Creative writers know better than anyone the pain and necessity for editing work and they often spend months perfecting draft after draft. Katie shares tips and ideas from the writing toolbox that can shortcut some of the most common pitfalls and help refine your dissertation into a masterpiece…
Every Masters course will have distinct dissertation assessment criteria, and a universal requirement to produce a grammatically sound piece; departments often make vague statements such as: “very well written” or “no grammatical errors”. However, a well-written document does more than tick some boxes to score a few extra marks.
If I’ve written 20,000 words, I want to make sure I am doing my months of research, planning and analysis justice. I want to make sure I am clear and well structured. I want my reader to focus on what I am saying, not how I am saying it. Better writing gives confidence to the reader and helps persuade them I know what I am talking about. It can also give precious wiggle room in the limited word count. Better writing is subtle but sells my thoughts in the best possible way.
I find I can’t be both subtle and include everything I want to say in a first draft. My first draft is usually a brain dump of everything, perhaps following an outline, but untidy. The edit is everything, not simply a spelling and grammar proofread and this is where the magic happens. I’ve had to learn to be brave in my edit – nothing from the first draft is safe.
However, there are a few key information sources I have in mind throughout the writing process, alongside my research notes:
- Be familiar with your department’s stipulations for word counts, deadlines, format and referencing styles. This is your framework, and there are nuances between writing with footnotes instead of inline citations.
- Use an accepted writing style guide. If your department doesn’t specify, the Guardian style guide is a good place to start and will meet the needs of most academic standards. If in doubt, ask. The use of “14” instead of “fourteen” may be important!
- Have a dictionary and thesaurus to hand. If you use subject dictionaries, make sure you have easy access to that as well.
- Use the software’s in-built spell and grammar checks, but don’t rely on these. They can’t tell the incorrect use of a homonym like “sun” and “son”. Theirs (There’s) know (no) substitute four (for) you’re (your) own common sense.
Once I’ve completed the first draft and am happy I’ve got everything down that I want to say, the real work begins. Obviously, the tips I’m about to share aren’t a magic wand to a distinction, and good writing by itself won’t get the marks, but they do make a difference that is noticeable straight away. Also, I’ve found the more I practise editing, the better my writing becomes, so I spend less time editing now.

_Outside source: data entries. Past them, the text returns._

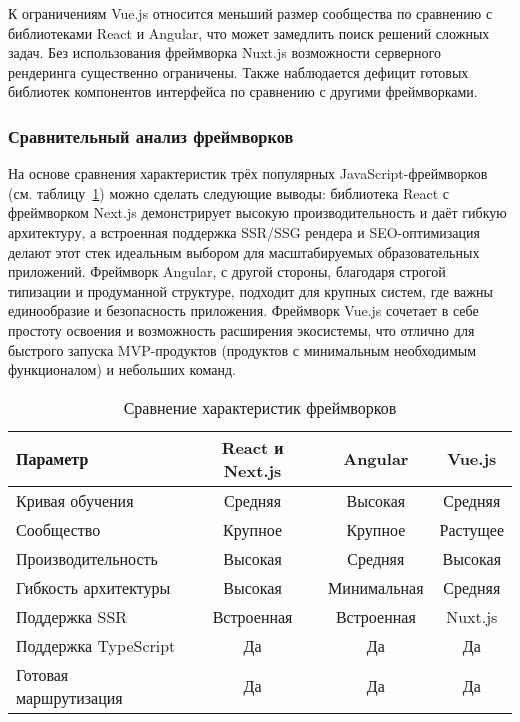 К ограничениям Vue.js относится меньший размер сообщества по сравнению с библиотеками React и Angular, что может замедлить поиск решений сложных задач. Без использования фреймворка Nuxt.js возможности серверного рендеринга существенно ограничены. Также наблюдается дефицит готовых библиотек компонентов интерфейса по сравнению с другими фреймворками.

\subsubsection{Сравнительный анализ фреймворков}

На основе сравнения характеристик трёх популярных JavaScript-фреймворков (см. таблицу~\ref{tab:framework-comparison}) можно сделать следующие выводы: библиотека React с фреймворком Next.js демонстрирует высокую производительность и даёт гибкую архитектуру, а встроенная поддержка SSR/SSG рендера и SEO-оптимизация делают этот стек идеальным выбором для масштабируемых образовательных приложений. Фреймворк Angular, с другой стороны, благодаря строгой типизации и продуманной структуре, подходит для крупных систем, где важны единообразие и безопасность приложения. Фреймворк Vue.js сочетает в себе простоту освоения и возможность расширения экосистемы, что отлично для быстрого запуска MVP-продуктов (продуктов с минимальным необходимым функционалом) и небольших команд.

\begin{table}[h]
  \small
  \centering
  \caption{Сравнение характеристик фреймворков}
  \label{tab:framework-comparison}
  \begin{tabular}{|l|c|c|c|}
  	\hline
  	\textbf{Параметр}     & React и Next.js &   Angular   &  Vue.js  \\ \hline
  	Кривая обучения       &     Средняя     &   Высокая   & Средняя  \\ \hline
  	Сообщество            &     Крупное     &   Крупное   & Растущее \\ \hline
  	Производительность    &     Высокая     &   Средняя   & Высокая  \\ \hline
  	Гибкость архитектуры  &     Высокая     & Минимальная & Средняя  \\ \hline
  	Поддержка SSR         &   Встроенная    & Встроенная  & Nuxt.js  \\ \hline
  	Поддержка TypeScript  &       Да        &     Да      &    Да    \\ \hline
  	Готовая маршрутизация &       Да        &     Да      &    Да    \\ \hline
  \end{tabular}
\end{table}

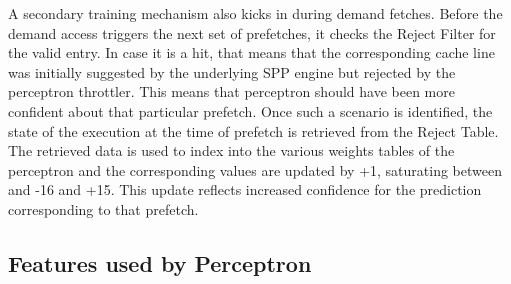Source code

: \documentclass{sig-alternate}
\begin{document}
A secondary training mechanism also kicks in during demand fetches. 
Before the demand access triggers the next set of prefetches, it checks the Reject Filter for the valid entry. 
In case it is a hit, that means that the corresponding cache line was initially suggested by the underlying SPP engine but rejected by the perceptron throttler. 
This means that perceptron should have been more confident about that particular prefetch. 
Once such a scenario is identified, the state of the execution at the time of prefetch is retrieved from the Reject Table. 
The retrieved data is used to index into the various weights tables of the perceptron and the corresponding values are updated by +1, saturating between and -16 and +15. 
This update reflects increased confidence for the prediction corresponding to that prefetch.  

\subsection{Features used by Perceptron}
\end{document}
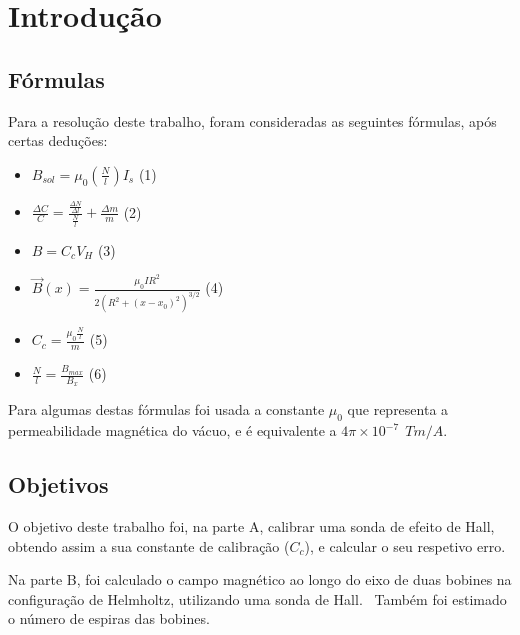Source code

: 
\chapter{Introdução}
\label{ch:introducao}
{
\section{Fórmulas} \label{sec:formulas}
    Para a resolução deste trabalho, foram consideradas as seguintes fórmulas, após certas deduções:
    \begin{itemize}
        \item $B_{sol} = \mu_0 (\frac{N}{l}) I_s$ (1)
        \item $\frac{\Delta C}{C} = \frac{\frac{\Delta N}{\Delta l}}{\frac{N}{l}} + \frac{\Delta m}{m}$ (2)
        \item $B = C_c V_H$ (3)
        \item $\vec{B}(x) = \frac{\mu_0 I R^2}{2(R^2 + (x - x_0)^2)^{3/2}}$ (4)
        \item $C_c = \frac{\mu_0 \frac{N}{l}}{m}$ (5)
        \item $\frac{N}{l} = \frac{B_{max}}{B_x}$ (6)
    \end{itemize}

    Para algumas destas fórmulas foi usada a constante $\mu_0$ que representa a permeabilidade magnética do vácuo, e é equivalente a $4\pi \times 10^{-7}~~Tm/A$.
\section{Objetivos} \label{sec:objetivos}
    O objetivo deste trabalho foi, na parte A, calibrar uma sonda de efeito de Hall, obtendo assim a sua constante de calibração ($C_c$), e calcular o seu respetivo erro.

    \par Na parte B, foi calculado o campo magnético ao longo do eixo de duas bobines na configuração de Helmholtz, utilizando uma sonda de Hall. \ Também foi estimado o número de espiras das bobines.
}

Sentence & paragraph level:
- Take a break between writing a draft and going back to review it, this will make the process much easier.
- Read through every single sentence out loud. This will help identify clunky phrases, incorrect punctuation and overlong sentences.
- Is your syntax in order? Are there any ambiguities that can be fixed by changing the order of words?
- Are the sentences active? Are proper nouns and verbs doing most of the work? Stronger sentences lead with nouns and verbs (rather than “It is better to have sentences which are led by nouns and verbs”).
- Remove every adjective and adverb and see what happens. A more accurate verb is worth a thousand adjectives. For example, “says loudly” vs “shouts”.
- Use active verbs: try to avoid auxiliary verbs, for example, “find out” vs “discover” or “is living” vs “lives”.
- Paragraphs should contain no more than one point, and ideally, follow a “What? Prove it; So What?” structure, with a beginning, middle and end that returns to the beginning. If paragraphs start to address new points, start a new paragraph.
- Remember to save as you go, save new versions as new files, and the all-powerful “undo” function.
- I recommend this useful editing guide, which includes examples.
Whole document:
- Does every paragraph, every sentence, address the question you have asked? If not, why is it there?
- Is there a clear, logical structure to your writing that takes the reader on an organised journey, building one point at a time?
- Are the tenses and person consistent and appropriate? Did they suddenly move into past tense third person plural, when the rest of the essay is in the first person present tense?
Ultimately, the most important thing is the dissertation is your own original work, that fulfils the assessment criteria and does the best job possible to reward you with the marks you deserve.